(NaturalNews) Britain's King George, against whom our founding fathers rebelled, would have no doubt been much better prepared for the colonists' revolt had he access to the kind of technology available to the U.S. government these days. If he had, chances are good that the rebellion which launched the most successful republic in the history of the world might never have succeeded.
Now, some 230-odd years later, some descendants of those brave men and women are hell-bent on returning America to that earlier time, when an all-powerful central regime trampled, at will, the rights of the people they were meant to serve.
How else to explain a piece of legislation now under consideration in the Senate that would give the federal government the "right" to pry into everyone's email without a search warrant?
The measure, offered by long-serving Democratic Sen. Patrick Leahy of Vermont, initially sought to protect private email from the snooping, prying eyes of government, but as is often the case, the bill was quietly rewritten to actually give government permission to bypass constitutional protections and snoop into your email at will.
The Constitution continues to be shredded
According to CNET:
Leahy's rewritten bill would allow more than 22 agencies -- including the Securities and Exchange Commission and the Federal Communications Commission -- to access Americans' e-mail, Google Docs files, Facebook wall posts, and Twitter direct messages without a search warrant. It also would give the FBI and Homeland Security more authority, in some circumstances, to gain full access to Internet accounts without notifying either the owner or a judge.
Both versions of Leahy's bill, according to published reports, were aimed at updating 1980's-era surveillance laws. The first version; however, required authorities to obtain a search warrant, backed by probable cause (as the Fourth Amendment to the Constitution states) before accessing emails and other forms of protected communications.
That version; incredibly, was opposed by federal law enforcement agencies, CNET reported, including the Justice Department's associate deputy attorney general, James Baker, who has gone on record in opposition of making his agency abide by the nation's governing document.
Sadly, state-level law enforcement groups including the National District Attorneys' Association and the National Sheriffs' Association were also opposed. Together, they all pushed Leahy to change his legislation from one that would better protect Americans' constitutional rights to one that further trampled them.
And he listened.
In its rewritten version, Leahy's measure:
-- Allows authorities to have warrantless access to Americans' electronic correspondence to more than 22 federal agencies; only a subpoena is required, not a search warrant signed by a judge based on probable cause.
-- Allows state and local law enforcement agencies to get in on the act, permitting them to also access Americans' electronic correspondence on systems not offered "to the public," including university networks - all without a warrant.
-- Permits any law enforcement entity to access accounts without a warrant, or follow-up court review, if they say an "emergency" situation exists.
-- Requires ISP's (internet service providers) to notify law enforcement entities before they inform customers they have been the target of a warrant, order or subpoena.

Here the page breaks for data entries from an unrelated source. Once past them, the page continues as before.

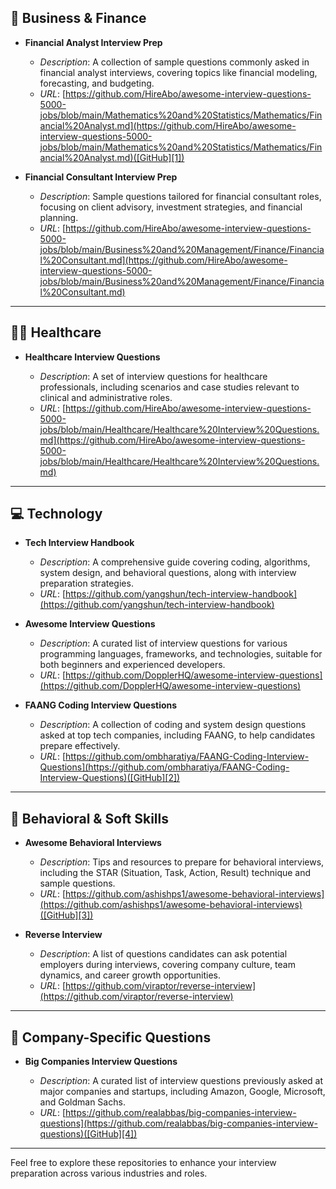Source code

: 

## 💼 Business & Finance

* **Financial Analyst Interview Prep**

  * *Description*: A collection of sample questions commonly asked in financial analyst interviews, covering topics like financial modeling, forecasting, and budgeting.
  * *URL*: [https://github.com/HireAbo/awesome-interview-questions-5000-jobs/blob/main/Mathematics%20and%20Statistics/Mathematics/Financial%20Analyst.md](https://github.com/HireAbo/awesome-interview-questions-5000-jobs/blob/main/Mathematics%20and%20Statistics/Mathematics/Financial%20Analyst.md)([GitHub][1])

* **Financial Consultant Interview Prep**

  * *Description*: Sample questions tailored for financial consultant roles, focusing on client advisory, investment strategies, and financial planning.
  * *URL*: [https://github.com/HireAbo/awesome-interview-questions-5000-jobs/blob/main/Business%20and%20Management/Finance/Financial%20Consultant.md](https://github.com/HireAbo/awesome-interview-questions-5000-jobs/blob/main/Business%20and%20Management/Finance/Financial%20Consultant.md)

---

## 🧑‍⚕️ Healthcare

* **Healthcare Interview Questions**

  * *Description*: A set of interview questions for healthcare professionals, including scenarios and case studies relevant to clinical and administrative roles.
  * *URL*: [https://github.com/HireAbo/awesome-interview-questions-5000-jobs/blob/main/Healthcare/Healthcare%20Interview%20Questions.md](https://github.com/HireAbo/awesome-interview-questions-5000-jobs/blob/main/Healthcare/Healthcare%20Interview%20Questions.md)

---

## 💻 Technology

* **Tech Interview Handbook**

  * *Description*: A comprehensive guide covering coding, algorithms, system design, and behavioral questions, along with interview preparation strategies.
  * *URL*: [https://github.com/yangshun/tech-interview-handbook](https://github.com/yangshun/tech-interview-handbook)

* **Awesome Interview Questions**

  * *Description*: A curated list of interview questions for various programming languages, frameworks, and technologies, suitable for both beginners and experienced developers.
  * *URL*: [https://github.com/DopplerHQ/awesome-interview-questions](https://github.com/DopplerHQ/awesome-interview-questions)

* **FAANG Coding Interview Questions**

  * *Description*: A collection of coding and system design questions asked at top tech companies, including FAANG, to help candidates prepare effectively.
  * *URL*: [https://github.com/ombharatiya/FAANG-Coding-Interview-Questions](https://github.com/ombharatiya/FAANG-Coding-Interview-Questions)([GitHub][2])

---

## 🧠 Behavioral & Soft Skills

* **Awesome Behavioral Interviews**

  * *Description*: Tips and resources to prepare for behavioral interviews, including the STAR (Situation, Task, Action, Result) technique and sample questions.
  * *URL*: [https://github.com/ashishps1/awesome-behavioral-interviews](https://github.com/ashishps1/awesome-behavioral-interviews)([GitHub][3])

* **Reverse Interview**

  * *Description*: A list of questions candidates can ask potential employers during interviews, covering company culture, team dynamics, and career growth opportunities.
  * *URL*: [https://github.com/viraptor/reverse-interview](https://github.com/viraptor/reverse-interview)

---

## 🏢 Company-Specific Questions

* **Big Companies Interview Questions**

  * *Description*: A curated list of interview questions previously asked at major companies and startups, including Amazon, Google, Microsoft, and Goldman Sachs.
  * *URL*: [https://github.com/realabbas/big-companies-interview-questions](https://github.com/realabbas/big-companies-interview-questions)([GitHub][4])

---

Feel free to explore these repositories to enhance your interview preparation across various industries and roles.

[1]: https://github.com/HireAbo/awesome-interview-questions-5000-jobs/blob/main/Mathematics%20and%20Statistics/Mathematics/Financial%20Analyst.md?utm_source=chatgpt.com "Financial Analyst Interview Prep - GitHub"
[2]: https://github.com/ombharatiya/FAANG-Coding-Interview-Questions?utm_source=chatgpt.com "ombharatiya/FAANG-Coding-Interview-Questions - GitHub"
[3]: https://github.com/ashishps1/awesome-behavioral-interviews?utm_source=chatgpt.com "ashishps1/awesome-behavioral-interviews: Tips and resources to ..."
[4]: https://github.com/realabbas/big-companies-interview-questions?utm_source=chatgpt.com "realabbas/big-companies-interview-questions - GitHub"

-- Delays notification of ISP customers whose accounts have been accessed by law enforcement from three to "10 business days," but that notification can be postponed for up to 360 days - nearly a year.
All for making the changes - Until he got caught
Only lawmakers who have grown comfortable with, and accustomed to, trampling the Constitution would even propose such legislation. Ditto for the heads of federal agencies that support such trampling.
The good news is, as of this writing, the measure has been withdrawn - at least for now. Publication of the details of Leahy's scheme caused the multi-term senator and former prosecutor (surprised?) to declare he would not support it in its rewritten form when it comes up for a vote next week before the Senate Judiciary Committee, which he chairs.
It's too bad it took publishing the details of this outrageous legislation, as well as pressure from outside groups like the American Civil Liberties Union and the Center for Democracy and Technology, to force Leahy's change of heart, instead of his own colleagues who, like him, seem to think as much of our founding document as King George did some 230 years ago.